UW News

March 4, 2016

UW video on clingfish takes top prize at Ocean 180 competition

UW News

Sometimes all it takes is artistic drive, a beneficial collaboration and one charismatic critter to take home gold.

A University of Washington team won first place in a science communication video contest that culminated during the recent Ocean Sciences Meeting. The entries were critiqued and evaluated beforehand by more than 37,000 middle-school student judges hailing from 1,600 classrooms in 17 different countries. The students chose the winning videos based on their educational value and creativity.

For the UW team — Adam Summers, a professor of biology and of aquatic and fishery sciences based at Friday Harbor Laboratories, Ian Stevens, a 2015 English graduate, and Zack Bivins, a current English major — the win celebrates both a standout video, and an unlikely collaboration.

The undergraduates met during a fall 2014 course taught by English professor Richard Kenney at the UW’s Friday Harbor Laboratories. The students were reading “Moby Dick” in Kenney’s literature course while also taking a marine biology class at the facility on San Juan Island. Students from the sciences and humanities interacted in both courses, creating a cross-pollination dynamic that helped students from both disciplines, Stevens said.

“Students in the sciences who have fascinating fields of study meet English majors who have the ability to tell stories. You bring them together in a way that allows them to collaborate and feed off the energy of people in their fields,” he said. “It was the synthesis of what the Friday Harbor Labs program is all about.”

Stevens and Bivins made a 10-minute video about a sperm whale, inspired by reading “Moby Dick,” that planted the seed for further collaboration.
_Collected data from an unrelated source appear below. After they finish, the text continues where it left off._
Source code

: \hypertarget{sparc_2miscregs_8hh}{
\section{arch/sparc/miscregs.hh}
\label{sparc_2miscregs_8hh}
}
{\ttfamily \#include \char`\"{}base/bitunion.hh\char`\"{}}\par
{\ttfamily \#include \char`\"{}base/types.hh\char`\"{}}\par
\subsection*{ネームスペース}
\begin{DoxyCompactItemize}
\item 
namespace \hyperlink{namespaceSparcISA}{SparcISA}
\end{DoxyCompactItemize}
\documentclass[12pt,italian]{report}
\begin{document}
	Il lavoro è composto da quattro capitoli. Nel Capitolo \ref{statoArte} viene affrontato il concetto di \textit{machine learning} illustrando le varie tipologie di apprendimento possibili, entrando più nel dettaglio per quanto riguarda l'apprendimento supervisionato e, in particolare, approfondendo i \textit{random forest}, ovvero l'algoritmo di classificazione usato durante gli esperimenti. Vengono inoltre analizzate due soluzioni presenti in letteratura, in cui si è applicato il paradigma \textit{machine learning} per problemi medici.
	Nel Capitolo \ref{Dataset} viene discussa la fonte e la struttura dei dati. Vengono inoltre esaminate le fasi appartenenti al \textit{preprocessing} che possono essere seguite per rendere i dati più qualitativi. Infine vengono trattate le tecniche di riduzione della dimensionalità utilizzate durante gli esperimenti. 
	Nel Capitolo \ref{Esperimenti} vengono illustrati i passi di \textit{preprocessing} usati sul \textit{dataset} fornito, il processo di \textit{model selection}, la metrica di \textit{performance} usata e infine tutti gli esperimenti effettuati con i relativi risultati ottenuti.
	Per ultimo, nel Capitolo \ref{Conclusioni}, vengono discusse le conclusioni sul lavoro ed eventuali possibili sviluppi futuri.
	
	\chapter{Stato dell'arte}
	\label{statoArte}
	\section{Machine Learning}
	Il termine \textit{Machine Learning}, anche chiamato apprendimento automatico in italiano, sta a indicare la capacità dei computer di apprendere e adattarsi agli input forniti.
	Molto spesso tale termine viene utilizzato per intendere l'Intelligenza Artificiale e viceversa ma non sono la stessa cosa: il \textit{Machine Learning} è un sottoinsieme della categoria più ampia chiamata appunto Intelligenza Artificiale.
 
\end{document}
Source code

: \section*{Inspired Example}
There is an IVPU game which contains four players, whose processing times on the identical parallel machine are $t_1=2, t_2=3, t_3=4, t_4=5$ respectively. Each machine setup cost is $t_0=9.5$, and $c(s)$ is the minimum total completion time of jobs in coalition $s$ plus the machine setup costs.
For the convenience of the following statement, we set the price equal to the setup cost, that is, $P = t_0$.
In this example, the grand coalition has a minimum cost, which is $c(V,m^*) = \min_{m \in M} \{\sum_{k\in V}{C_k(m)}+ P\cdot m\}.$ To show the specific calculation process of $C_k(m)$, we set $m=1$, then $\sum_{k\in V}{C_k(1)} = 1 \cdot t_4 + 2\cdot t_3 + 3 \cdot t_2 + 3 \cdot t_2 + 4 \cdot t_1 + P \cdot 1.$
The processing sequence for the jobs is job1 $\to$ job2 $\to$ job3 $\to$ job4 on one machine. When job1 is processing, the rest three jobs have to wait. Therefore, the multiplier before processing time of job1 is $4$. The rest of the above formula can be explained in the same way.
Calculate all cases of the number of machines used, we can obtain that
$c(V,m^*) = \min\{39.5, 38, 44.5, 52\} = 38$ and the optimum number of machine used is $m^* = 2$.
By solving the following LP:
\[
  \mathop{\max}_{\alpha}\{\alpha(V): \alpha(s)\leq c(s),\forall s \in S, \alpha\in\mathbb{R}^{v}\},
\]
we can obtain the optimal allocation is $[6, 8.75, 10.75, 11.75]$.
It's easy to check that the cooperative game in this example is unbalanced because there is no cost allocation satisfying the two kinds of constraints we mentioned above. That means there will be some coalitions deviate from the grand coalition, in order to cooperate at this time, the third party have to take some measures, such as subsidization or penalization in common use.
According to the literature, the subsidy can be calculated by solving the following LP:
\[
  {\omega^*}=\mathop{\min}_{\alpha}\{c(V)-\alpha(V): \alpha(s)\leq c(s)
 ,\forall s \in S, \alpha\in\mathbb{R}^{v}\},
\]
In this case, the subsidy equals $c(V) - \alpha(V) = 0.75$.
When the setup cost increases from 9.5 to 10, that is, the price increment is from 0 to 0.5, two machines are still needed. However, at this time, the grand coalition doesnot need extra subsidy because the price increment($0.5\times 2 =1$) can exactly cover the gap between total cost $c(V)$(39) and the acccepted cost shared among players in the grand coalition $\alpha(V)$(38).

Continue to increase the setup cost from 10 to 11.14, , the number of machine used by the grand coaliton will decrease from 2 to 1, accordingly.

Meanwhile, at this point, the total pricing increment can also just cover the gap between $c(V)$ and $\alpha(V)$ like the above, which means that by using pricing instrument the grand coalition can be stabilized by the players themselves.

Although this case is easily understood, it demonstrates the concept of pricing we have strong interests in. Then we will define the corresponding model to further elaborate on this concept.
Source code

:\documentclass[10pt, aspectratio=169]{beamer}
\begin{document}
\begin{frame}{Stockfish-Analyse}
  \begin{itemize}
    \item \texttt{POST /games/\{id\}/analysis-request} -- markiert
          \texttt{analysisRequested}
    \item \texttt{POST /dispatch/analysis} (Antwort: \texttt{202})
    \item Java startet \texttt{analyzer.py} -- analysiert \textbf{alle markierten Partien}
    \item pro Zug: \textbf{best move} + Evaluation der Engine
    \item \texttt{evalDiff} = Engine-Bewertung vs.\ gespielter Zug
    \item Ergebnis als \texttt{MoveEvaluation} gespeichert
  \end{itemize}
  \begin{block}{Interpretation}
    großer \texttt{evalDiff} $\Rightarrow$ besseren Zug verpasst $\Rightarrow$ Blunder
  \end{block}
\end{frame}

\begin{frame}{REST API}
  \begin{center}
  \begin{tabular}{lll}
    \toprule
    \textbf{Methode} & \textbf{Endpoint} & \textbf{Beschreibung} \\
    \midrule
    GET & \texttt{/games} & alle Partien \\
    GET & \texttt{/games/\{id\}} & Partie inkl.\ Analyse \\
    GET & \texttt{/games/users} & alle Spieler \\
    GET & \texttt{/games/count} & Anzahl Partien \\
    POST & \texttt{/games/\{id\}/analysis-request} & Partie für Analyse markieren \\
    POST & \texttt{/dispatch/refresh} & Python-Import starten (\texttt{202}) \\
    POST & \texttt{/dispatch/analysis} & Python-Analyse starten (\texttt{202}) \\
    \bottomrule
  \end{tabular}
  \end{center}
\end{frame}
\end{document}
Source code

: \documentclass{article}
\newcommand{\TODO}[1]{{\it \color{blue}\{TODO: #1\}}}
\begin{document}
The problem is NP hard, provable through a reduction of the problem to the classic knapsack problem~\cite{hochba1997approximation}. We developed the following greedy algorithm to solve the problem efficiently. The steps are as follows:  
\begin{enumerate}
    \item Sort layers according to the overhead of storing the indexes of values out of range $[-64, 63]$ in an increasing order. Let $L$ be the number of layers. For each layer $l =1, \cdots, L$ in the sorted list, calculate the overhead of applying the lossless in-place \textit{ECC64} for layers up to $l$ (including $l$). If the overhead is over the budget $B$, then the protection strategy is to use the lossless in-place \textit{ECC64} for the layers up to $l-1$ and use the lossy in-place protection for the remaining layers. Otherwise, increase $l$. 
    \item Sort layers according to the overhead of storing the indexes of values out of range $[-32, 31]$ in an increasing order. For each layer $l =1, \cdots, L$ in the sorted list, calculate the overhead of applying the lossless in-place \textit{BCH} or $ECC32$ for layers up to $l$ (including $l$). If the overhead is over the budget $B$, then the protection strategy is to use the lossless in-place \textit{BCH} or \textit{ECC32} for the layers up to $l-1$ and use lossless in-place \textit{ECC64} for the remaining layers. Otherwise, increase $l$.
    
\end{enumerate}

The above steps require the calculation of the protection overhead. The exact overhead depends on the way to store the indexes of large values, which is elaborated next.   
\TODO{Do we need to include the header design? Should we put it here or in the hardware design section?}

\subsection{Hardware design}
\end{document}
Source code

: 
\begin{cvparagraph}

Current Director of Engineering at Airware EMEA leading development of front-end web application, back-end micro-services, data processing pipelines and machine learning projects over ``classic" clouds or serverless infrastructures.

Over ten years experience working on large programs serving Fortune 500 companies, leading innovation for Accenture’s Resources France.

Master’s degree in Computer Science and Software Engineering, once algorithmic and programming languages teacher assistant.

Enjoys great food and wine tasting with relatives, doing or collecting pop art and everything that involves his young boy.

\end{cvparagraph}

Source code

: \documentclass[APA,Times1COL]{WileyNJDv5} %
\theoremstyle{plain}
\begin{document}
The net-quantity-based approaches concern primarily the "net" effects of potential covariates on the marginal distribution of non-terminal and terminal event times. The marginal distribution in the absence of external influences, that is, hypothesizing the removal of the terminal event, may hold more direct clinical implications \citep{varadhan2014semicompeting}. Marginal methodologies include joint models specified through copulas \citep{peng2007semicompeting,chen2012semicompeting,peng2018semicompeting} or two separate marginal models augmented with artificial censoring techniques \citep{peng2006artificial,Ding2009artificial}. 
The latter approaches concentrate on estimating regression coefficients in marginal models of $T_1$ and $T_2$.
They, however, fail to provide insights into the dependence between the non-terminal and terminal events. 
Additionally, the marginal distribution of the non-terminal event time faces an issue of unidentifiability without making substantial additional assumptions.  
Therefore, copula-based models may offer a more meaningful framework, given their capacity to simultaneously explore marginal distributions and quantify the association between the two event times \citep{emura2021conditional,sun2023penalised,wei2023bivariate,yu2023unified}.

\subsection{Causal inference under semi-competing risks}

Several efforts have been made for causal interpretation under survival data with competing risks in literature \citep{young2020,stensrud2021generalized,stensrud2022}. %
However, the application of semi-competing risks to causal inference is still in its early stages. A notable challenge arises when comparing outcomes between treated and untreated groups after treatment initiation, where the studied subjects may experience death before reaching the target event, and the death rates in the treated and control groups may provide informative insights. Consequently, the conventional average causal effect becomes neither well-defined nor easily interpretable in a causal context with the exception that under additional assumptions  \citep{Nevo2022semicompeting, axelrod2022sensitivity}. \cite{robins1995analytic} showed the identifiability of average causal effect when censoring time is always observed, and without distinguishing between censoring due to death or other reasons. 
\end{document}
They also met Summers, who encouraged them to submit an entry in the upcoming Ocean 180 Video Challenge.

The competition asks ocean scientists to summarize a recent research paper and explain the significance and impact of its findings to non-scientists and students using a three-minute video. So the UW team did just that — Stevens and Bivins pored over Summers’ recent papers, choosing a 2014 study on the Northern clingfish, a finger-sized critter that uses suction forces to hold up to 150 times its own body weight.

Northern clingfish.

Northern clingfish.Petra Ditsche/University of Washington

Clingfish are also quite charismatic and cute, sure to charm an audience, they reasoned.

The students started making trips up to Friday Harbor Laboratories, where they filmed clingfish in Summers’ lab as well as the surrounding waters of Puget Sound. They used simple graphics and language combined with footage of the clingfish and its habitat to explain how the species is able to stick to rough and smooth surfaces — and how its biomechanics might help inform the design of surgical devices and instruments and tags to track whales in the ocean.

The project was entirely optional and extracurricular, a fact that impresses their professors and, in their own eyes, adds validity to the video.

“This is the intellectual life at its magnesium heat. They were doing it for fun,” Kenney said. “That’s how you win, it starts with excitement and passion.”

“It turned out for the best because it was essentially a passion project,” Bivins added.

The duo is forming a video production company and will likely continue making films that explain complicated science in an easy-to-digest, visual format. They also hope to enter the Ocean 180 contest again, perhaps next time in the professional category.

Their winning video about the clingfish will remain on YouTube and on the Ocean 180 website.

“It is pretty cool for a couple of UW English majors to waltz into a national science outreach film competition and take top honors,” Summers said. “I think it points to the excellent training these students received on campus and also their ability to exploit the intellectual hothouse of Friday Harbor Labs.”